Task requirements | Copy nothing but the lines below running from the line containing "- name: certificate-manager-dns-authorization" through the line containing "- name: cloud-asset-folder-feed", both end lines included.
..............................
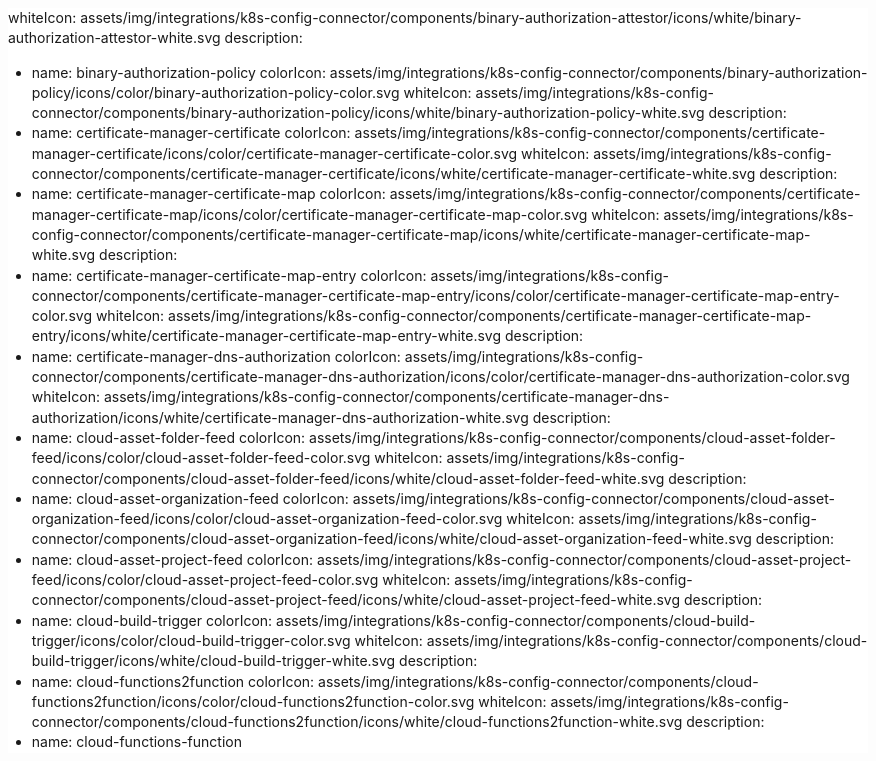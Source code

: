   whiteIcon: assets/img/integrations/k8s-config-connector/components/binary-authorization-attestor/icons/white/binary-authorization-attestor-white.svg
  description: 
- name: binary-authorization-policy
  colorIcon: assets/img/integrations/k8s-config-connector/components/binary-authorization-policy/icons/color/binary-authorization-policy-color.svg
  whiteIcon: assets/img/integrations/k8s-config-connector/components/binary-authorization-policy/icons/white/binary-authorization-policy-white.svg
  description: 
- name: certificate-manager-certificate
  colorIcon: assets/img/integrations/k8s-config-connector/components/certificate-manager-certificate/icons/color/certificate-manager-certificate-color.svg
  whiteIcon: assets/img/integrations/k8s-config-connector/components/certificate-manager-certificate/icons/white/certificate-manager-certificate-white.svg
  description: 
- name: certificate-manager-certificate-map
  colorIcon: assets/img/integrations/k8s-config-connector/components/certificate-manager-certificate-map/icons/color/certificate-manager-certificate-map-color.svg
  whiteIcon: assets/img/integrations/k8s-config-connector/components/certificate-manager-certificate-map/icons/white/certificate-manager-certificate-map-white.svg
  description: 
- name: certificate-manager-certificate-map-entry
  colorIcon: assets/img/integrations/k8s-config-connector/components/certificate-manager-certificate-map-entry/icons/color/certificate-manager-certificate-map-entry-color.svg
  whiteIcon: assets/img/integrations/k8s-config-connector/components/certificate-manager-certificate-map-entry/icons/white/certificate-manager-certificate-map-entry-white.svg
  description: 
- name: certificate-manager-dns-authorization
  colorIcon: assets/img/integrations/k8s-config-connector/components/certificate-manager-dns-authorization/icons/color/certificate-manager-dns-authorization-color.svg
  whiteIcon: assets/img/integrations/k8s-config-connector/components/certificate-manager-dns-authorization/icons/white/certificate-manager-dns-authorization-white.svg
  description: 
- name: cloud-asset-folder-feed
  colorIcon: assets/img/integrations/k8s-config-connector/components/cloud-asset-folder-feed/icons/color/cloud-asset-folder-feed-color.svg
  whiteIcon: assets/img/integrations/k8s-config-connector/components/cloud-asset-folder-feed/icons/white/cloud-asset-folder-feed-white.svg
  description: 
- name: cloud-asset-organization-feed
  colorIcon: assets/img/integrations/k8s-config-connector/components/cloud-asset-organization-feed/icons/color/cloud-asset-organization-feed-color.svg
  whiteIcon: assets/img/integrations/k8s-config-connector/components/cloud-asset-organization-feed/icons/white/cloud-asset-organization-feed-white.svg
  description: 
- name: cloud-asset-project-feed
  colorIcon: assets/img/integrations/k8s-config-connector/components/cloud-asset-project-feed/icons/color/cloud-asset-project-feed-color.svg
  whiteIcon: assets/img/integrations/k8s-config-connector/components/cloud-asset-project-feed/icons/white/cloud-asset-project-feed-white.svg
  description: 
- name: cloud-build-trigger
  colorIcon: assets/img/integrations/k8s-config-connector/components/cloud-build-trigger/icons/color/cloud-build-trigger-color.svg
  whiteIcon: assets/img/integrations/k8s-config-connector/components/cloud-build-trigger/icons/white/cloud-build-trigger-white.svg
  description: 
- name: cloud-functions2function
  colorIcon: assets/img/integrations/k8s-config-connector/components/cloud-functions2function/icons/color/cloud-functions2function-color.svg
  whiteIcon: assets/img/integrations/k8s-config-connector/components/cloud-functions2function/icons/white/cloud-functions2function-white.svg
  description: 
- name: cloud-functions-function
..............................
Solution |
- name: certificate-manager-dns-authorization
  colorIcon: assets/img/integrations/k8s-config-connector/components/certificate-manager-dns-authorization/icons/color/certificate-manager-dns-authorization-color.svg
  whiteIcon: assets/img/integrations/k8s-config-connector/components/certificate-manager-dns-authorization/icons/white/certificate-manager-dns-authorization-white.svg
  description: 
- name: cloud-asset-folder-feed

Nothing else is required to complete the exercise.